BAGIAN 2 — PEREMPUAN DALAM REKAMAN ITU AKHIRNYA MELANGKAH MAJU, NAMUN PENGAKUANNYA JUSTRU MEMBUKA RAHASIA YANG SELAMA INI DISEMBUNYIKAN BU RATIH
Sari menatap satu per satu wajah orang yang berdiri di dalam gudang tua itu.
Tak ada seorang pun berbicara.
Suara dari ponsel telah berhenti, tetapi kalimat terakhir perempuan dalam rekaman masih terasa menggantung di udara.
—Lalu bagaimana dengan Sari? Pembantu itu terlalu sering berada di dekatnya.
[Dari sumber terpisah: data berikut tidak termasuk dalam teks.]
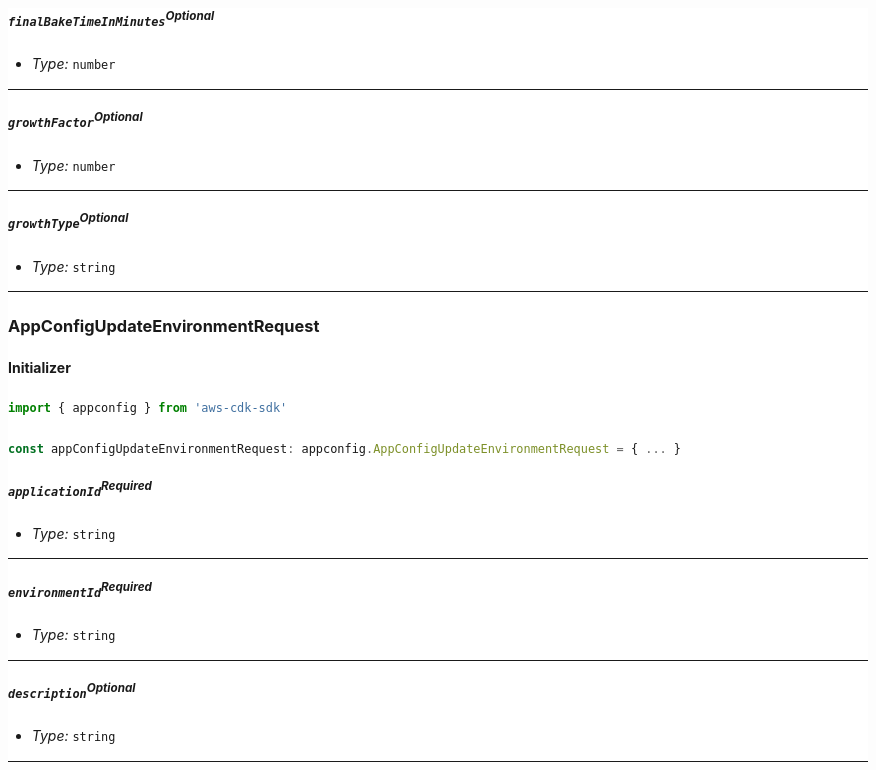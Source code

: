 ##### `finalBakeTimeInMinutes`<sup>Optional</sup> <a name="aws-cdk-sdk.appconfig.AppConfigUpdateDeploymentStrategyRequest.property.finalBakeTimeInMinutes"></a>

- *Type:* `number`

---

##### `growthFactor`<sup>Optional</sup> <a name="aws-cdk-sdk.appconfig.AppConfigUpdateDeploymentStrategyRequest.property.growthFactor"></a>

- *Type:* `number`

---

##### `growthType`<sup>Optional</sup> <a name="aws-cdk-sdk.appconfig.AppConfigUpdateDeploymentStrategyRequest.property.growthType"></a>

- *Type:* `string`

---

### AppConfigUpdateEnvironmentRequest <a name="aws-cdk-sdk.appconfig.AppConfigUpdateEnvironmentRequest"></a>

#### Initializer <a name="[object Object].Initializer"></a>

```typescript
import { appconfig } from 'aws-cdk-sdk'

const appConfigUpdateEnvironmentRequest: appconfig.AppConfigUpdateEnvironmentRequest = { ... }
```

##### `applicationId`<sup>Required</sup> <a name="aws-cdk-sdk.appconfig.AppConfigUpdateEnvironmentRequest.property.applicationId"></a>

- *Type:* `string`

---

##### `environmentId`<sup>Required</sup> <a name="aws-cdk-sdk.appconfig.AppConfigUpdateEnvironmentRequest.property.environmentId"></a>

- *Type:* `string`

---

##### `description`<sup>Optional</sup> <a name="aws-cdk-sdk.appconfig.AppConfigUpdateEnvironmentRequest.property.description"></a>

- *Type:* `string`

---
Bagaimana kalau dia mengetahui semuanya?
Sari tahu suara itu.
Perlahan pandangannya berhenti pada seorang perempuan yang sejak tadi berdiri paling belakang.
Namanya Maya.
Dia adalah istri Arman.
Sejak awal acara, ketika anggota keluarga lain membicarakan toko, rumah, perhiasan, dan saham, Maya tidak meminta apa pun.
Sari sebelumnya mengira perempuan itu memang tidak serakah.
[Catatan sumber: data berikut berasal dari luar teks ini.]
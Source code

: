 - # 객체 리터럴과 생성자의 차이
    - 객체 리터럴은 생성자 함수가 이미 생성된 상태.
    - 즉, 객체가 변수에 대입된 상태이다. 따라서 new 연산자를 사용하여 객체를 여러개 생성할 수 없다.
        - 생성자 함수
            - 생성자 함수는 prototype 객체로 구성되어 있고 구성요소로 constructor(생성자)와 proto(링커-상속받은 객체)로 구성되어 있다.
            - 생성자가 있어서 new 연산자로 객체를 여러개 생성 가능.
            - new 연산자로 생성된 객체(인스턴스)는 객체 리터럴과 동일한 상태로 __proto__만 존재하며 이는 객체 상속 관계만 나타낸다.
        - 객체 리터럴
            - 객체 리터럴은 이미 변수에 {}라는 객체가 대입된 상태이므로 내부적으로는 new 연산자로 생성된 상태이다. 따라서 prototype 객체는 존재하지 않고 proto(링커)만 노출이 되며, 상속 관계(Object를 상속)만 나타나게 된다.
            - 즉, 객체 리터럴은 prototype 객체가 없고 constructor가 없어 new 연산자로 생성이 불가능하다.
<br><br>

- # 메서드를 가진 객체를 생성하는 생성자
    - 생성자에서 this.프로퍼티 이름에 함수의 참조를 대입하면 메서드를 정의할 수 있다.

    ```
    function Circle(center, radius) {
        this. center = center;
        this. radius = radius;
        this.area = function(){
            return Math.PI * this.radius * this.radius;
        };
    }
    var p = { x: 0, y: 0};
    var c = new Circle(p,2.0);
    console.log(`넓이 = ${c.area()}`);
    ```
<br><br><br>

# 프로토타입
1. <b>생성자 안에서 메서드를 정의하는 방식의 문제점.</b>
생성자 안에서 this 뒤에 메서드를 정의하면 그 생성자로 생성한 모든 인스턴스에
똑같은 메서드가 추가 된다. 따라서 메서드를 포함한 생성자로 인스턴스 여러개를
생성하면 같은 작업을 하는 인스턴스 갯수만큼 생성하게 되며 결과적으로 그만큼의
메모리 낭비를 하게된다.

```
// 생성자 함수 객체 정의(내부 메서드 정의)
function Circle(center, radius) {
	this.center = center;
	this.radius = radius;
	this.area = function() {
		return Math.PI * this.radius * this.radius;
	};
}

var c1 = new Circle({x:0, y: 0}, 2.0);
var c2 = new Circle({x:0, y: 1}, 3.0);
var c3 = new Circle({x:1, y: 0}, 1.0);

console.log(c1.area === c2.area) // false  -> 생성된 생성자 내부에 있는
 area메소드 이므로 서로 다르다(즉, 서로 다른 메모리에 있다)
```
Sekarang dia memahami alasannya.
Maya tidak perlu meminta.
Karena jika rencana Arman berhasil, dia akan mendapatkan jauh lebih banyak daripada semua orang di ruangan itu.
—Itu suara Anda, bukan?
Maya langsung menggeleng.
—Tidak.
—Aku juga mengenal suara istriku sendiri.
Arman tiba-tiba menyela.
Semua orang menoleh kepadanya.
Maya memandang suaminya dengan tidak percaya.
—Arman!
—Sudah cukup.
Suara Arman terdengar berat.
—Tidak ada gunanya menyangkal lagi.
Maya berjalan mendekatinya.
—Kau mau menyalahkan aku sekarang?
—Aku tidak menyalahkan siapa pun.
—Kau yang memulai semuanya!
Bu Ratih memejamkan mata.
Sari segera mendekatinya dan memegang lengannya.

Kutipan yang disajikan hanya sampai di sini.